= Beginning of Section =

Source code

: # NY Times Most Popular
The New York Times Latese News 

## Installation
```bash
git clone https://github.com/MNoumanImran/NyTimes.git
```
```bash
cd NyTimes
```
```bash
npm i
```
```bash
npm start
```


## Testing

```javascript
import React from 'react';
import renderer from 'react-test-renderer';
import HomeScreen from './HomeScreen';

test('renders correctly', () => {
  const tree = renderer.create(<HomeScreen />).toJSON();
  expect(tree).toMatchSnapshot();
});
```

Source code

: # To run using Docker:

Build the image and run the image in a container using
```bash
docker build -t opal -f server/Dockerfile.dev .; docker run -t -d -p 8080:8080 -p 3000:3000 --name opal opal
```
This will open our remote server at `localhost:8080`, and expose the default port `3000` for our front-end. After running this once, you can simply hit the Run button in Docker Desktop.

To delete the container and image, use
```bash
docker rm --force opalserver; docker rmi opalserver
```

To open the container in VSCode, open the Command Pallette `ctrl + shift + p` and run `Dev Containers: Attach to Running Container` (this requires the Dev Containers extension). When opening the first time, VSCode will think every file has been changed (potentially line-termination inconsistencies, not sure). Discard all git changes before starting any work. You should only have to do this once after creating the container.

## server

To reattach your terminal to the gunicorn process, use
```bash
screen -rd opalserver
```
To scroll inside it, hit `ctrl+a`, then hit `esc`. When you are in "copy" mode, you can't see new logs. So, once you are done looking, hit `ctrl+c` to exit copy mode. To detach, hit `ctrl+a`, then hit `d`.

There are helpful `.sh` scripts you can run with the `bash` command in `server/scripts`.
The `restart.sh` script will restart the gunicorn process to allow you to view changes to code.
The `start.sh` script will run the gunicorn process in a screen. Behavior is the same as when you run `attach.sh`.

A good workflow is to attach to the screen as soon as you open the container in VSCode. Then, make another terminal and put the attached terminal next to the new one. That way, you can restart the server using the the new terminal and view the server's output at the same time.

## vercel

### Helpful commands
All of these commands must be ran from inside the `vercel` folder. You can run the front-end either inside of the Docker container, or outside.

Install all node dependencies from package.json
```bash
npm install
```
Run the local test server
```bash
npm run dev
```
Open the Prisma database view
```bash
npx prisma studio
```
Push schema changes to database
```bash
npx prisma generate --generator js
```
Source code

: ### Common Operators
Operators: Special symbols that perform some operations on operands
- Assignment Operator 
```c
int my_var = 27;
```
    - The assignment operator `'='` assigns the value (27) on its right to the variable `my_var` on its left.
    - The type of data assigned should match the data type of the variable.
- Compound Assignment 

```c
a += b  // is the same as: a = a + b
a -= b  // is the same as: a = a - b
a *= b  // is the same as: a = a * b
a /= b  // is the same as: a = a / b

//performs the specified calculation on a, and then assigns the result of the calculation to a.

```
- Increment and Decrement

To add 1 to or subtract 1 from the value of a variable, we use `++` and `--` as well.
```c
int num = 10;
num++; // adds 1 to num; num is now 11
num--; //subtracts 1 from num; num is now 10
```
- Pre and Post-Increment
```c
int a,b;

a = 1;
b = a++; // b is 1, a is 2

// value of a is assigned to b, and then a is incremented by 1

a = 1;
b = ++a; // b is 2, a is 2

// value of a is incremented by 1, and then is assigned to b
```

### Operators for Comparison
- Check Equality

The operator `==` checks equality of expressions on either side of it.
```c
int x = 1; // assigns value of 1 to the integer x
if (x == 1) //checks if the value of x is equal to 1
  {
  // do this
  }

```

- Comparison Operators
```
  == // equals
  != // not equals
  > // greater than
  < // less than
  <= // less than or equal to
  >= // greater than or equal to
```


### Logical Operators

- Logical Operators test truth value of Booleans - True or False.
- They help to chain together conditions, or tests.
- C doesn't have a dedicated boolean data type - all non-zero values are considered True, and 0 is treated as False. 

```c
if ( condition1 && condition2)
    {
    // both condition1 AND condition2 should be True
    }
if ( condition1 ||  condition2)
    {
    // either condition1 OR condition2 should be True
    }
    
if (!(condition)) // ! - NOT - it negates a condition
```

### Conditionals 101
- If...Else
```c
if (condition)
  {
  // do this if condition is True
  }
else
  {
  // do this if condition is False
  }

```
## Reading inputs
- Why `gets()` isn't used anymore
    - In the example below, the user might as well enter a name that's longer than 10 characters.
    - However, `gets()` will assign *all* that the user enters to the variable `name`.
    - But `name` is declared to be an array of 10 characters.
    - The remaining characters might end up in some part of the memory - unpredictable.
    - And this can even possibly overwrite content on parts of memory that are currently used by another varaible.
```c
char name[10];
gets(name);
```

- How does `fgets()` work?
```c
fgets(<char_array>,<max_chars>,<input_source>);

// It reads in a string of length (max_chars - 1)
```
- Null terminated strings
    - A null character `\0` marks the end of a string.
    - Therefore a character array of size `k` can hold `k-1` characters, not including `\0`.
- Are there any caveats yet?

= End of Section =

WORK INSTRUCTIONS:
In the records above, find the line with "side of it."; write out exactly that line and each one after it, stopping after the line with "isn't used anymore".

EXERCISE OUTPUT:
The operator `==` checks equality of expressions on either side of it.
```c
int x = 1; // assigns value of 1 to the integer x
if (x == 1) //checks if the value of x is equal to 1
  {
  // do this
  }

```

- Comparison Operators
```
  == // equals
  != // not equals
  > // greater than
  < // less than
  <= // less than or equal to
  >= // greater than or equal to
```


### Logical Operators

- Logical Operators test truth value of Booleans - True or False.
- They help to chain together conditions, or tests.
- C doesn't have a dedicated boolean data type - all non-zero values are considered True, and 0 is treated as False. 

```c
if ( condition1 && condition2)
    {
    // both condition1 AND condition2 should be True
    }
if ( condition1 ||  condition2)
    {
    // either condition1 OR condition2 should be True
    }
    
if (!(condition)) // ! - NOT - it negates a condition
```

### Conditionals 101
- If...Else
```c
if (condition)
  {
  // do this if condition is True
  }
else
  {
  // do this if condition is False
  }

```
## Reading inputs
- Why `gets()` isn't used anymore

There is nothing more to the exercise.